Stored data:

+++

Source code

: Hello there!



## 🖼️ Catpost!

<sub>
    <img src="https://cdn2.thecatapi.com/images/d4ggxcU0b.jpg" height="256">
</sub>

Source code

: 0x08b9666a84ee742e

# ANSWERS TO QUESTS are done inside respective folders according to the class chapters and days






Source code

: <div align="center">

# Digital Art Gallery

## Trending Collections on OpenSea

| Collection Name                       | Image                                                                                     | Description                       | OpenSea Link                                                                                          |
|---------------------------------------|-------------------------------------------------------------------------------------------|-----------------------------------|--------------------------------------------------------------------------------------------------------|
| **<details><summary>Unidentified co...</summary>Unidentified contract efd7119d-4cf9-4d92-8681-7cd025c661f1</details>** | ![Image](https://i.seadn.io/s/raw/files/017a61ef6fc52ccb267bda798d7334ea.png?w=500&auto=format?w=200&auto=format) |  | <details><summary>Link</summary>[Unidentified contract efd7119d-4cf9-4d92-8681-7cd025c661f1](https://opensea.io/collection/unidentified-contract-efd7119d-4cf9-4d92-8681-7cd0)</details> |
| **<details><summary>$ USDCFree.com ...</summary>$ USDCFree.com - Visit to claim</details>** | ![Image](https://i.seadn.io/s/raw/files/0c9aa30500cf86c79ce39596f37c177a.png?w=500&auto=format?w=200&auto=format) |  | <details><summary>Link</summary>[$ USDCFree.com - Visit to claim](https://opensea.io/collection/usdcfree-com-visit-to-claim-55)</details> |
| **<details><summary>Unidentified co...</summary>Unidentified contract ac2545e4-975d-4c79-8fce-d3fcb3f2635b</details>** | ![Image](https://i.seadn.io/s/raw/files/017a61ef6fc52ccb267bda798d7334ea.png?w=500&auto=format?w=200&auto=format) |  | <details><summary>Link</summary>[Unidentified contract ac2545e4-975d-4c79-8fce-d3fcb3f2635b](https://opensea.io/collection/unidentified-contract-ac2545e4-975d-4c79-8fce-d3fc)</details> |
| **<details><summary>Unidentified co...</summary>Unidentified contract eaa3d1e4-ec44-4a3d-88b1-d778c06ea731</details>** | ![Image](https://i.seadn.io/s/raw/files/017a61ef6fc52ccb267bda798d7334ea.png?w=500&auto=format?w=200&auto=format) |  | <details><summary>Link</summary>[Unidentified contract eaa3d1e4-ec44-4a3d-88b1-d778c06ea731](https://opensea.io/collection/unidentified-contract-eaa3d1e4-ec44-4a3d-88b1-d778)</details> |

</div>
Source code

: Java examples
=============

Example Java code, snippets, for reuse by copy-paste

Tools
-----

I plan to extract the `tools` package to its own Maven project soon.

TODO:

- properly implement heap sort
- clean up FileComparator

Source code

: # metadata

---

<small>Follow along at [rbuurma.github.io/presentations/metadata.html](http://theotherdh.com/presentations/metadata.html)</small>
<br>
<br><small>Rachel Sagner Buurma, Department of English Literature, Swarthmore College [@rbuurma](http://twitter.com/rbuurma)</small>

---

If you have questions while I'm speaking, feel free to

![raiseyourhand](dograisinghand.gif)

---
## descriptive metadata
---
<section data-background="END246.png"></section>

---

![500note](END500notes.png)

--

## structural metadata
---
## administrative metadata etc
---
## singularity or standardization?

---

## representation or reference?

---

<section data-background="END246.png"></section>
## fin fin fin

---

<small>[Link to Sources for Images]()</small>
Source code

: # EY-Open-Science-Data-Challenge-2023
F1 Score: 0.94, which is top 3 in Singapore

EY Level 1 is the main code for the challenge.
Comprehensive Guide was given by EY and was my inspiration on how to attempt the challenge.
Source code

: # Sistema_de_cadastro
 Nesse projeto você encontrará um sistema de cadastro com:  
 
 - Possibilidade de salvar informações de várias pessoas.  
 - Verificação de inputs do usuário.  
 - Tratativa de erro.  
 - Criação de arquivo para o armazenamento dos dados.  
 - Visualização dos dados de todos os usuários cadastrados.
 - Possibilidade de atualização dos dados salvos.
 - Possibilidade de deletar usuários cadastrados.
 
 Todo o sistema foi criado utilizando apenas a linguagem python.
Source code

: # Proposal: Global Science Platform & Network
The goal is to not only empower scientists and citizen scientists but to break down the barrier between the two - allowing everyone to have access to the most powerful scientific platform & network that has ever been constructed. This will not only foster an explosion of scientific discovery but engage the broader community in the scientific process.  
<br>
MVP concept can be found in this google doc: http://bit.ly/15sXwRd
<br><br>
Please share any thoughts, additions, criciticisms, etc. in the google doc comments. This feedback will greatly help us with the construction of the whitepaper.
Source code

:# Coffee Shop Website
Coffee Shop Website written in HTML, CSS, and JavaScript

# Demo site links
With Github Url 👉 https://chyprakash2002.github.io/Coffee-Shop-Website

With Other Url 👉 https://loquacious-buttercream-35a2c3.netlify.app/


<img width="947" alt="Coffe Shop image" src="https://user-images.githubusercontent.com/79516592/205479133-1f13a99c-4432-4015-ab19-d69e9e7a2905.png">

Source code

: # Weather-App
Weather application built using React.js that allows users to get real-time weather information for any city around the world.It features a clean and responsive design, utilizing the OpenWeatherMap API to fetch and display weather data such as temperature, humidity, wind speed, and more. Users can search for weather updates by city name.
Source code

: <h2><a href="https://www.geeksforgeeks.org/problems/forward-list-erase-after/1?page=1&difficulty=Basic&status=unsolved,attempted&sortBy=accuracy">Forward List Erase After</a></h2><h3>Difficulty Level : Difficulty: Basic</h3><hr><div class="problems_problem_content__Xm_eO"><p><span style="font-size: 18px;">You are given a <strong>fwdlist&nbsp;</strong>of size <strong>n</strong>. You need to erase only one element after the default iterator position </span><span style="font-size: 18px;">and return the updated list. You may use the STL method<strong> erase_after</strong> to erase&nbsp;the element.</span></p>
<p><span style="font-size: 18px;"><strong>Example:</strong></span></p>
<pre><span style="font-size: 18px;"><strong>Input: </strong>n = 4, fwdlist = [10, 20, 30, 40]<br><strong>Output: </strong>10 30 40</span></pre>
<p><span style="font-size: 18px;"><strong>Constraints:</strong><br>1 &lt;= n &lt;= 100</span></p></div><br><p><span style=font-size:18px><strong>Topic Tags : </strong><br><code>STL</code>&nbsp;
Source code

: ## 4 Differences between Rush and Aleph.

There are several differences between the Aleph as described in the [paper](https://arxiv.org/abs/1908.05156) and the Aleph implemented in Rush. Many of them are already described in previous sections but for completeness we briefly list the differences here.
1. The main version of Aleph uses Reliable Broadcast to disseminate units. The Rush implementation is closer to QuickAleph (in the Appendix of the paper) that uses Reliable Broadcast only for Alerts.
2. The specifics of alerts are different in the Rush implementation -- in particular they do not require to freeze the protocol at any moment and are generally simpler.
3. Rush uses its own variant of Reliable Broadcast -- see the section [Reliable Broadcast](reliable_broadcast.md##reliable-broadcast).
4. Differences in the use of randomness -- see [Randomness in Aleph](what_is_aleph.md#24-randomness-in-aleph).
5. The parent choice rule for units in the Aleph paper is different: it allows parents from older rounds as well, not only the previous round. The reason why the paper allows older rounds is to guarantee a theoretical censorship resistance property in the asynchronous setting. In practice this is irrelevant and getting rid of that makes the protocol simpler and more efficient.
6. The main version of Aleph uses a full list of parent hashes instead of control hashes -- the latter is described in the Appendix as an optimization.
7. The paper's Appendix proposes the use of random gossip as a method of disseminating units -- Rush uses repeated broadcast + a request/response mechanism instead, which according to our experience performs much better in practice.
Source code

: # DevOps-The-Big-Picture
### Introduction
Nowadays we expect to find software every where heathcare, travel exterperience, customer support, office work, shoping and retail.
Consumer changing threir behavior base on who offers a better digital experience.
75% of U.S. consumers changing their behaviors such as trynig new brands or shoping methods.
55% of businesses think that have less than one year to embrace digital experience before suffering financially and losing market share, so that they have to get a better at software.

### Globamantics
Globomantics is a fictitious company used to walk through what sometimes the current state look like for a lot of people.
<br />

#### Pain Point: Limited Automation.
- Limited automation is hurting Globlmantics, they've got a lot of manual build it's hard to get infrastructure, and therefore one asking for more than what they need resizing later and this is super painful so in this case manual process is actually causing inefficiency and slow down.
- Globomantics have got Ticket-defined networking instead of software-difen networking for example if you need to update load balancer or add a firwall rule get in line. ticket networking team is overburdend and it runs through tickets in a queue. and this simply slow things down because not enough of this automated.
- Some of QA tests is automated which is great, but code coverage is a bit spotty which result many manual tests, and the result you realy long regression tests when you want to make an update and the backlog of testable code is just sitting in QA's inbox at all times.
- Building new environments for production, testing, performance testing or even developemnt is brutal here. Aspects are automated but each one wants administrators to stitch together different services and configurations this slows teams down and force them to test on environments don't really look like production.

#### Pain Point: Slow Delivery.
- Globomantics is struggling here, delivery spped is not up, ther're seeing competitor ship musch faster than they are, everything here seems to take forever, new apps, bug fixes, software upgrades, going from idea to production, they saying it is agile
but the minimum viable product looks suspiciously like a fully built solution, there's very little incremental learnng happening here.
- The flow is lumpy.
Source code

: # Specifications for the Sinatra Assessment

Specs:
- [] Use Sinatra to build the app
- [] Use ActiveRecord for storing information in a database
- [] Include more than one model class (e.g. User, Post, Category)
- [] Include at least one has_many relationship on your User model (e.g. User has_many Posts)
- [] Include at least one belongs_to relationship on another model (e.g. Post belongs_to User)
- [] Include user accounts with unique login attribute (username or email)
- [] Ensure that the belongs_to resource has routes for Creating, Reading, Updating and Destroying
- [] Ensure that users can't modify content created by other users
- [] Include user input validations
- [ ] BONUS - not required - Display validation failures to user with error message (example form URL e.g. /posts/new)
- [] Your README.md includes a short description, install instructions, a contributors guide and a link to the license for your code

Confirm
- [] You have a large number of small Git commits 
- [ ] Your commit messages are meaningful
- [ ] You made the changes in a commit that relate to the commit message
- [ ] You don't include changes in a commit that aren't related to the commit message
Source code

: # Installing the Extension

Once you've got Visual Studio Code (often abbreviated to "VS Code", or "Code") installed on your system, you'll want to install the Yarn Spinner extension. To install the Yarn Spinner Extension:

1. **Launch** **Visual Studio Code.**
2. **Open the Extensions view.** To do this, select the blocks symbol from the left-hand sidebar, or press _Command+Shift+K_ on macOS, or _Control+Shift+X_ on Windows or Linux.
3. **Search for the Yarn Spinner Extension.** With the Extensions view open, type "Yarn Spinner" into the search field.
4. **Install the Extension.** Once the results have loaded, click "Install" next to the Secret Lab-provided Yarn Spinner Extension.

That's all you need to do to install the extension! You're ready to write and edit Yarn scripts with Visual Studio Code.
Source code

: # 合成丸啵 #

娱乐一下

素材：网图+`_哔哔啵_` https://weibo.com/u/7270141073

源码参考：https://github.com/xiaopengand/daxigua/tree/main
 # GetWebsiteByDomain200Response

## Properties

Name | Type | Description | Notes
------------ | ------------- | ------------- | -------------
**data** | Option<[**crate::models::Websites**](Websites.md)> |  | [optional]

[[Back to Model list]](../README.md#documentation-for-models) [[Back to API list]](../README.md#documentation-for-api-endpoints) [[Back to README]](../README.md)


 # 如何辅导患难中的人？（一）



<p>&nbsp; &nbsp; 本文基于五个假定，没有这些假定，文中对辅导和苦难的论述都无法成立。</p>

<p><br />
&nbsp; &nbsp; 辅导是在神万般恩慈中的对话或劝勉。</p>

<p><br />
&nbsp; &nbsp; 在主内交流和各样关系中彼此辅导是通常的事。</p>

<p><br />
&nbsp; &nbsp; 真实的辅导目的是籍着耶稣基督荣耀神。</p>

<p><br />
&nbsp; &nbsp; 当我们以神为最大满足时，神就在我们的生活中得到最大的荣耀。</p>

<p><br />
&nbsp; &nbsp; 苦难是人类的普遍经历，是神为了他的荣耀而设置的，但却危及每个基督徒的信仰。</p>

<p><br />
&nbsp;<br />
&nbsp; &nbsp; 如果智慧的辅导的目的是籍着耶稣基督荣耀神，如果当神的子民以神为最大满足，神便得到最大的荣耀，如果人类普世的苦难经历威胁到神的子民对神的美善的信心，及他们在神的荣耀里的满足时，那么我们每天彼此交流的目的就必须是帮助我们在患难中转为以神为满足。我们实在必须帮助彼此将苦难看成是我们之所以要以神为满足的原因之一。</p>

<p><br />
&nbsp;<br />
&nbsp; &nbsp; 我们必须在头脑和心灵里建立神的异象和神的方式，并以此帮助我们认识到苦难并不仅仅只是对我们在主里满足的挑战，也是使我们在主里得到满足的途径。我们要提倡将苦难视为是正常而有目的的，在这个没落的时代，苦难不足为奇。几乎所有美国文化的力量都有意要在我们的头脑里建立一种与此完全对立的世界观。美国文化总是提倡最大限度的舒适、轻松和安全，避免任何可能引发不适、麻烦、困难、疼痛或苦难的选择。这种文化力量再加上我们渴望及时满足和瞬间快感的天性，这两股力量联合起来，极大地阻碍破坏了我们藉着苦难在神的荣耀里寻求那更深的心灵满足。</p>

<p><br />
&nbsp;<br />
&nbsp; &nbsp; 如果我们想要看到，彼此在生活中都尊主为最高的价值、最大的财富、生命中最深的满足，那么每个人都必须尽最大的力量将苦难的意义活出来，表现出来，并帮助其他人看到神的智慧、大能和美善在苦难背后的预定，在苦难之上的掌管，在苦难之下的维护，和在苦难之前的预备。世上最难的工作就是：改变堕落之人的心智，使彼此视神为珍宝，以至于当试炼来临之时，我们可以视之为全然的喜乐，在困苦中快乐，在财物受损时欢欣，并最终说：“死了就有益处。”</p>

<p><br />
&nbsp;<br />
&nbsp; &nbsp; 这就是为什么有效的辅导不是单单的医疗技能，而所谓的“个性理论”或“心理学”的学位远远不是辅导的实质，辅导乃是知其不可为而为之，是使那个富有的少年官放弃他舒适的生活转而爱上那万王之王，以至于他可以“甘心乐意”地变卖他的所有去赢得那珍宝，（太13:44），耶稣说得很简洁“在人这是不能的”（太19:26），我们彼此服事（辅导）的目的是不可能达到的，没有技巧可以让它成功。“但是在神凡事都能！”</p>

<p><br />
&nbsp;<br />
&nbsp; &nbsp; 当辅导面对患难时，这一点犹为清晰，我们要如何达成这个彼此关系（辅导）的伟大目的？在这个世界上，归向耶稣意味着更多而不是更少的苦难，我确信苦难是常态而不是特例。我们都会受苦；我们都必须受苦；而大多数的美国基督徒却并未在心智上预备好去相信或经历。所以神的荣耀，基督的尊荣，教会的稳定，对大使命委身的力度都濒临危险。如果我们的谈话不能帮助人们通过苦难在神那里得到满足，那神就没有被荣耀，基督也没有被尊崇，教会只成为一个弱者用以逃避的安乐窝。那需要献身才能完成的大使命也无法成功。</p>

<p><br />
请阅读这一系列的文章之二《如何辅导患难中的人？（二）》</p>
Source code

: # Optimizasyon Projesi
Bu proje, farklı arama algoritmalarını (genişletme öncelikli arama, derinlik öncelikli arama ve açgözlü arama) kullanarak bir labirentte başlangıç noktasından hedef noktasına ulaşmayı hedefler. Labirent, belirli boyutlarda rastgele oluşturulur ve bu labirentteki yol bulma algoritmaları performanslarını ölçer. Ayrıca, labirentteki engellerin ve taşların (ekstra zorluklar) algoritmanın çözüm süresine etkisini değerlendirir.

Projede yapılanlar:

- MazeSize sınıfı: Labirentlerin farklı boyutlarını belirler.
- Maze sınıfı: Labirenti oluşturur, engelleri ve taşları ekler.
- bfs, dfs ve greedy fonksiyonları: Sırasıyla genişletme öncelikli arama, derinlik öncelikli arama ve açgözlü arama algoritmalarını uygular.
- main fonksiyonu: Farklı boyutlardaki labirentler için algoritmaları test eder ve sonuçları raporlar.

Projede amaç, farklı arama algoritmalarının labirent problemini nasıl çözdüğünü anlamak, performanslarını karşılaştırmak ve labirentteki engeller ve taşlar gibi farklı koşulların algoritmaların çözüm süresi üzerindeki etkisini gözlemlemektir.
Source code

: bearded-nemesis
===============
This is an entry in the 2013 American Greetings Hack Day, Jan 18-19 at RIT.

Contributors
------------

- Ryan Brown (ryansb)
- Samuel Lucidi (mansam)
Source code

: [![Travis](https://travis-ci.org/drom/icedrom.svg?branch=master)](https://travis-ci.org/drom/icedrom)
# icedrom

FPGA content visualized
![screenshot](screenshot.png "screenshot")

+++

Activity: Wherever the line holding "- [ ] Your commit messages are meaningful" falls in the entries above, copy exactly from it through the line holding "Installing the Extension", inclusive, and add nothing.

Your response:
- [ ] Your commit messages are meaningful
- [ ] You made the changes in a commit that relate to the commit message
- [ ] You don't include changes in a commit that aren't related to the commit message
Source code

: # Installing the Extension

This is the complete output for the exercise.